**Task statement**
Find each line in the records below that contains the word "login", and copy it out.

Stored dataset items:
________________________

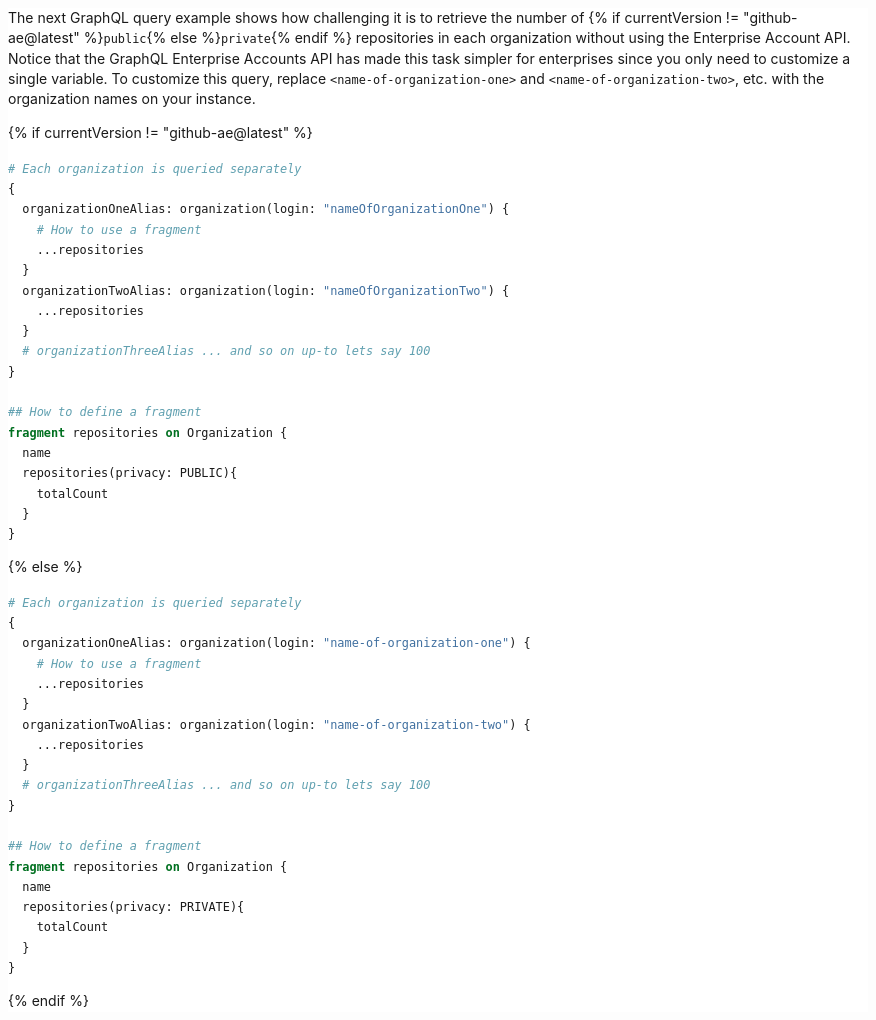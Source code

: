 The next GraphQL query example shows how challenging it is to retrieve the number of {% if currentVersion != "github-ae@latest" %}`public`{% else %}`private`{% endif %} repositories in each organization without using the Enterprise Account API.  Notice that the GraphQL Enterprise Accounts API has made this task simpler for enterprises since you only need to customize a single variable. To customize this query, replace `<name-of-organization-one>` and `<name-of-organization-two>`, etc. with the organization names on your instance.

{% if currentVersion != "github-ae@latest" %}
```graphql
# Each organization is queried separately
{
  organizationOneAlias: organization(login: "nameOfOrganizationOne") {
    # How to use a fragment
    ...repositories
  }
  organizationTwoAlias: organization(login: "nameOfOrganizationTwo") {
    ...repositories
  }
  # organizationThreeAlias ... and so on up-to lets say 100
}

## How to define a fragment
fragment repositories on Organization {
  name
  repositories(privacy: PUBLIC){
    totalCount
  }
}
```
{% else %}
```graphql
# Each organization is queried separately
{
  organizationOneAlias: organization(login: "name-of-organization-one") {
    # How to use a fragment
    ...repositories
  }
  organizationTwoAlias: organization(login: "name-of-organization-two") {
    ...repositories
  }
  # organizationThreeAlias ... and so on up-to lets say 100
}

## How to define a fragment
fragment repositories on Organization {
  name
  repositories(privacy: PRIVATE){
    totalCount
  }
}
```
{% endif %}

________________________

**Task answer**
  organizationOneAlias: organization(login: "nameOfOrganizationOne") {
  organizationTwoAlias: organization(login: "nameOfOrganizationTwo") {
  organizationOneAlias: organization(login: "name-of-organization-one") {
  organizationTwoAlias: organization(login: "name-of-organization-two") {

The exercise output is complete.